The following piece of code would help:
// This is the calling method
public void yourCallingMethod()
{
// some code ........
try {
yourCalledMethod();
}
// This catch will catch the thrown exception from the called method
catch (IOException e1) {
showStatus("Caught thrown Exception : " + e1.getMessage() );
}
}
public void yourCalledMethod()
{
//
// The following try/catch block will catch IOException and throw it again
//
try {
DataInputStream din = new DataInputStream(
new BufferedInputStream(socket.getInputStream()));
DataOutputStream dout = new DataOutputStream(
new BufferedOutputStream(socket.getOutputStream()));
}
catch(IOException e) {
showStatus("Exception caught: " + e.getMessage() );
//
// By throwing the exceptiuon again, you can have the calling method catch it.
//
throw e;
}
}
Any code in a try-catch block will get the exceptions that happen
in that block.

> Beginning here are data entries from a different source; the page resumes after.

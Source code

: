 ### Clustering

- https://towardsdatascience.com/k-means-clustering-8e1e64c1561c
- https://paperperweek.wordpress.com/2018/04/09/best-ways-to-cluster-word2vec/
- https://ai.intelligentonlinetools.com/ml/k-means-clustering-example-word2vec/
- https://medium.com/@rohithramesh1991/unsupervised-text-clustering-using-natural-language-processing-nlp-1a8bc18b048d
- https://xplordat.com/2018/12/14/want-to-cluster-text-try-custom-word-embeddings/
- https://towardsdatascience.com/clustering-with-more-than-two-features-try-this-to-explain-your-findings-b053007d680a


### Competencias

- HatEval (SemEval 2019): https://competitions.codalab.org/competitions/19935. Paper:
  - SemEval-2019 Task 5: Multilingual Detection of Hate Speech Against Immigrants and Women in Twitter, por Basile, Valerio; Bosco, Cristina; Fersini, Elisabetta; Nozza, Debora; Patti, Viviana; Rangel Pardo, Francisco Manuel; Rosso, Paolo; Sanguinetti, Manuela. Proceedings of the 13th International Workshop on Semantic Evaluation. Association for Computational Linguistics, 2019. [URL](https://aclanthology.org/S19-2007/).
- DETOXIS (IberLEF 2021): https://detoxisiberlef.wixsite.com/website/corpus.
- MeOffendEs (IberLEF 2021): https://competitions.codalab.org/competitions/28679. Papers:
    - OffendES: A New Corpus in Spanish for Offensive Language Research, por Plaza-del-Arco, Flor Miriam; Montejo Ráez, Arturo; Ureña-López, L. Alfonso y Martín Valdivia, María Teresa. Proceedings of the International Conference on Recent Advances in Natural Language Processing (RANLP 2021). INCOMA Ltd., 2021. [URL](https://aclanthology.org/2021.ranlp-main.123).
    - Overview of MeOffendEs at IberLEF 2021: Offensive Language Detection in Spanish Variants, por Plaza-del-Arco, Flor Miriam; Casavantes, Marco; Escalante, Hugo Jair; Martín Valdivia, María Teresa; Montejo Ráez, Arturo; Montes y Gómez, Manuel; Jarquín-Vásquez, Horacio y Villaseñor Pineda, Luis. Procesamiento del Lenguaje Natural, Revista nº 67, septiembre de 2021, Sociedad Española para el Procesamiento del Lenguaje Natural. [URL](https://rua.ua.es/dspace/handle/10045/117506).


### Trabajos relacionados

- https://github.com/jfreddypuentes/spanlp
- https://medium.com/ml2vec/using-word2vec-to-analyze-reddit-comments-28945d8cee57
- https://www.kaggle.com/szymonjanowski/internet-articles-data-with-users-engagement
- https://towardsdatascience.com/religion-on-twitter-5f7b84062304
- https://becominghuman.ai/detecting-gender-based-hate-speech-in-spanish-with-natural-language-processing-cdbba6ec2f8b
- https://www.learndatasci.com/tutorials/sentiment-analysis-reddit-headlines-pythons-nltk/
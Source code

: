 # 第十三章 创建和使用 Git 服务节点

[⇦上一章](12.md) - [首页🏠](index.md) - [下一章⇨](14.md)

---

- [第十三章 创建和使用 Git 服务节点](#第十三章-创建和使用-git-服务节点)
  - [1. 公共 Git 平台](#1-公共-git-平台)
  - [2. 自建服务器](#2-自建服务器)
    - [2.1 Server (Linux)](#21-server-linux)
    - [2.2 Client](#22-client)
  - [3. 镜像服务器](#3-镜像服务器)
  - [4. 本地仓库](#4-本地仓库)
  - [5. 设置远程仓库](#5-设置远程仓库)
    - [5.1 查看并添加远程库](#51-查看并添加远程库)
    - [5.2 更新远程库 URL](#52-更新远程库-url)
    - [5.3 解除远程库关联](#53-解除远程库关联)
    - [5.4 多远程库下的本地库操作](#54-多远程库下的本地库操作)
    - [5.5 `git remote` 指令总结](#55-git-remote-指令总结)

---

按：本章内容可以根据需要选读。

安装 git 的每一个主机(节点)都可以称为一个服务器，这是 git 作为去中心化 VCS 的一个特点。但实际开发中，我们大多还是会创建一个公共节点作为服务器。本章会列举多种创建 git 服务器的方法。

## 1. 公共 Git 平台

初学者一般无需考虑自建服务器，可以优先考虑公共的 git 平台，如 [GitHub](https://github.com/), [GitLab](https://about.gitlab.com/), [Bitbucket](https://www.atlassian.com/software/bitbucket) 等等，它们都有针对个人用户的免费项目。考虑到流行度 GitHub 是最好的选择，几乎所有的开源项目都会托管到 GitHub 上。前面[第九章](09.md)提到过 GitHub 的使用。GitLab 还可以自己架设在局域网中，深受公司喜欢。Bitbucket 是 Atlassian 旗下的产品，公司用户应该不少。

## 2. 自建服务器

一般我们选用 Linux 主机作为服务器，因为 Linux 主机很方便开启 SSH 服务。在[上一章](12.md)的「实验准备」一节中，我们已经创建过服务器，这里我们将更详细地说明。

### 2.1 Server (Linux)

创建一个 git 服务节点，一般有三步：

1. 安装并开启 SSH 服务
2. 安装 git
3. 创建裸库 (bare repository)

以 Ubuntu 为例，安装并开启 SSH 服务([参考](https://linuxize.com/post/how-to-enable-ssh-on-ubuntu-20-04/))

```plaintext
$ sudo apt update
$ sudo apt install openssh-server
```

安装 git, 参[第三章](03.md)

If you put all your code in a main try-catch block
you can get any "uncatched" exceptions from that code:
try {
// put all your code here
// this code can also have its own try-catch blocks
// making it a nested try-catch situation
try {
// more code .......
} catch (anyExceptionYouLike e) {}
// more code.......
}
// This catch will catch any exceptions in all your blocked code which are not
// caught by any inner try-catch blocks
catch (ArrayIndexOutOfBounds ex) {
showStatus("Exception : " + ex.getMessage() );
}
catch (IOException e1) {
showStatus("Exception : " + e1.getMessage() );
} catch (Exception e2) { }
}
You can also create your own exceptions with custom messages and throw and catch them.